Johnny was a Timekeeper. His name, Inkslinger, came from the logger word for camp clerk.
It is said Johnny invented figures and bookkeeping to replace the crude method by Bunyan for keeping accounts by notching trees. Supposedly Inkslinger invented Accounting also by connecting his newly invented pen to a barrel of ink with a rubber hose.
It was claimed that one year he saved 9 barrels of ink by simply not crossing the (t-s) nor dotting the ( i-s). But, the loggers were suspicious of him as they accused him of using a split pen to record the tobacco and socks they bought.
I share their suspicions even today- and believe the recently approved expanded use of instant replay into baseball is only one example of how pencil pushers - number crunchers - and inkslingers are spoiling what was indeed my favorite national pasttime - baseball.
I am here to assure you that few umpires have ever gone to Hell by blowing a ball and strike call while attempting to judge where the agate ended up in the vicinity of home plate.
Similarly, there are no reports of umpire hanging - even in beloved Mudville - because an umpire closed one eye as he judged which side of the foul pole the baseball passed.

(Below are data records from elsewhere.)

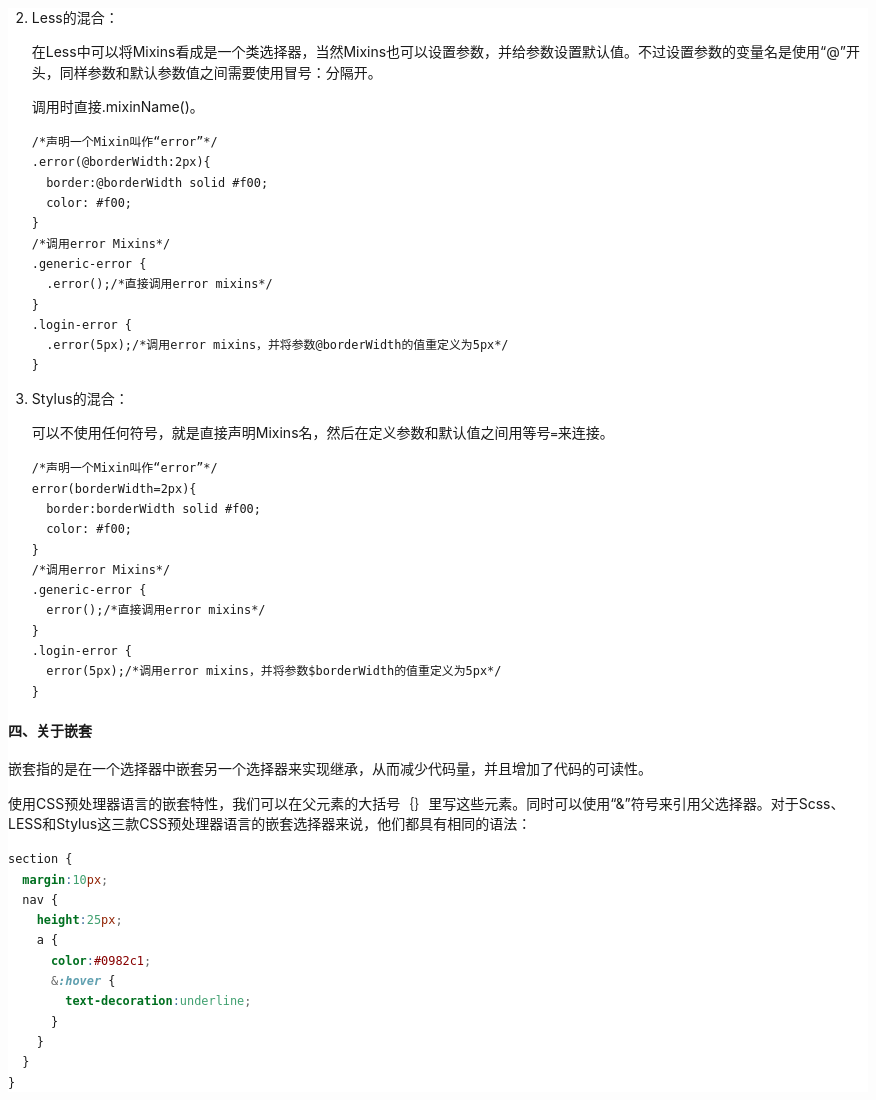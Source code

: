 2. Less的混合：

   在Less中可以将Mixins看成是一个类选择器，当然Mixins也可以设置参数，并给参数设置默认值。不过设置参数的变量名是使用“@”开头，同样参数和默认参数值之间需要使用冒号：分隔开。

   调用时直接.mixinName()。

   ```less
   /*声明一个Mixin叫作“error”*/
   .error(@borderWidth:2px){
     border:@borderWidth solid #f00;
     color: #f00;
   }
   /*调用error Mixins*/
   .generic-error {
     .error();/*直接调用error mixins*/
   }
   .login-error {
     .error(5px);/*调用error mixins，并将参数@borderWidth的值重定义为5px*/
   }
   ```

3. Stylus的混合：

    可以不使用任何符号，就是直接声明Mixins名，然后在定义参数和默认值之间用等号`=`来连接。 

   ```stylus
   /*声明一个Mixin叫作“error”*/
   error(borderWidth=2px){
     border:borderWidth solid #f00;
     color: #f00;
   }
   /*调用error Mixins*/
   .generic-error {
     error();/*直接调用error mixins*/
   }
   .login-error {
     error(5px);/*调用error mixins，并将参数$borderWidth的值重定义为5px*/
   }
   
   ```

#### 四、关于嵌套

嵌套指的是在一个选择器中嵌套另一个选择器来实现继承，从而减少代码量，并且增加了代码的可读性。

使用CSS预处理器语言的嵌套特性，我们可以在父元素的大括号｛｝里写这些元素。同时可以使用“&”符号来引用父选择器。对于Scss、LESS和Stylus这三款CSS预处理器语言的嵌套选择器来说，他们都具有相同的语法：

```css
section {
  margin:10px;
  nav {
    height:25px;
    a {
      color:#0982c1;
      &:hover {
        text-decoration:underline;
      }
    }
  }
}
```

Folks, it is okay to make a mistake - maybe even three or four of them. Nobody has died as a result of failing to note that the foot of the second baseman was nowhere near the bag when he was allegedly turning a double-play.

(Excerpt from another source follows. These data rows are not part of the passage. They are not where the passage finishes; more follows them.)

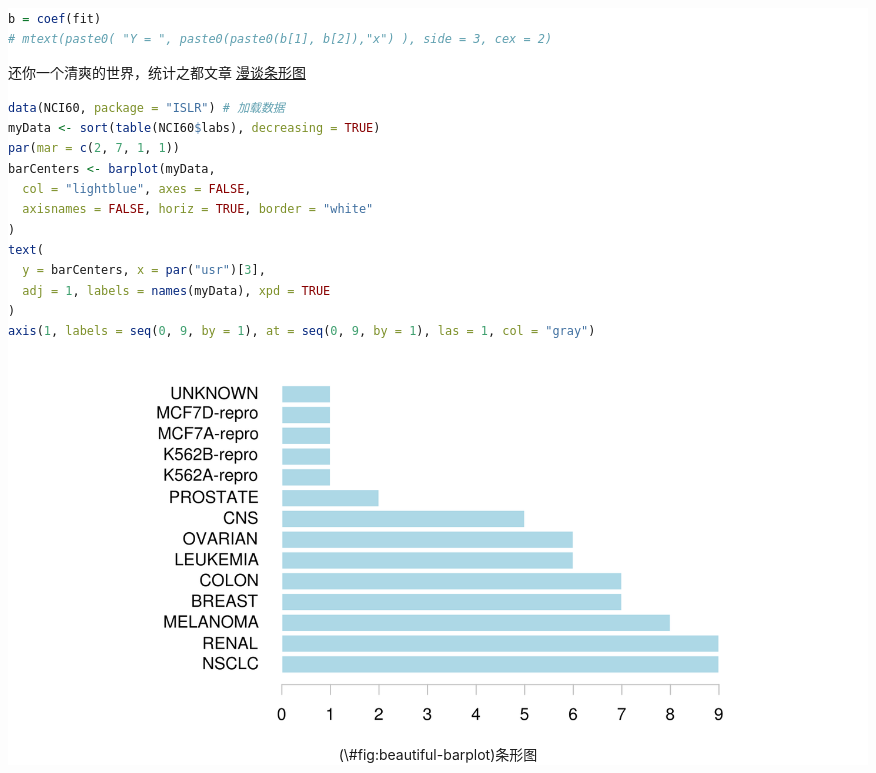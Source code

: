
 ```r
b = coef(fit)
# mtext(paste0( "Y = ", paste0(paste0(b[1], b[2]),"x") ), side = 3, cex = 2)
```

还你一个清爽的世界，统计之都文章 [漫谈条形图](https://cosx.org/2017/10/discussion-about-bar-graph/)


```r
data(NCI60, package = "ISLR") # 加载数据
myData <- sort(table(NCI60$labs), decreasing = TRUE)
par(mar = c(2, 7, 1, 1))
barCenters <- barplot(myData,
  col = "lightblue", axes = FALSE,
  axisnames = FALSE, horiz = TRUE, border = "white"
)
text(
  y = barCenters, x = par("usr")[3],
  adj = 1, labels = names(myData), xpd = TRUE
)
axis(1, labels = seq(0, 9, by = 1), at = seq(0, 9, by = 1), las = 1, col = "gray")
```

<div class="figure" style="text-align: center">
<img src="04-plot_files/figure-html/beautiful-barplot-1.svg" alt="条形图" width="70%" />
<p class="caption">(\#fig:beautiful-barplot)条形图</p>
</div>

Here is one guy who is convinced we have evolved into a nation where we fail to understand the Law of Diminishing Returns. We are hellbent on achieving zero tolerance for the word MAYBE.
It would be nice to think that the reasoning for doing so is spiritual. Perhaps that is because in the cursory reading of my Bible over the years I cannot recall in the Gospels where Jesus is quoted as saying - ON THE OTHER HAND!
No, I do but jest. It is definitely not about religion - at least the type we grew up with.
It IS about this incessant quest to make everything numerically and mathmatically perfect, particularly if by doing so we can convert the result into the making of money - another religion altogether.
To the best of my (again) limited knowledge there is only one individual who can honestly lay claim to the character trait - Perfect - and his people killed him for it.
Does anybody truly believe that in this engorging emergence of cyberspace and miniscule manifestations that the calling of balls and strikes will not be eventually performed by machines despite all protestations to the contrary?
Come on folks!
Do not tell this old fart, who loves to reminisce about - and sometimes savor - the imperfect times in which he grew up, that you experienced baseball fans out there really did not enjoy watching Leo Durocher kicking dirt on the shoes of the men in blue!
I did not think so.
So let us not even venture to wonder if Johnny Inkslinger actually existed or Paul Bunyan really scooped out the Great Lakes to supply Babe his Blue Ox with drinking water.
Instead, please join me in my Don Quixote quest for traditionalism.
If you choose not to do it for me - do it for Cervantes!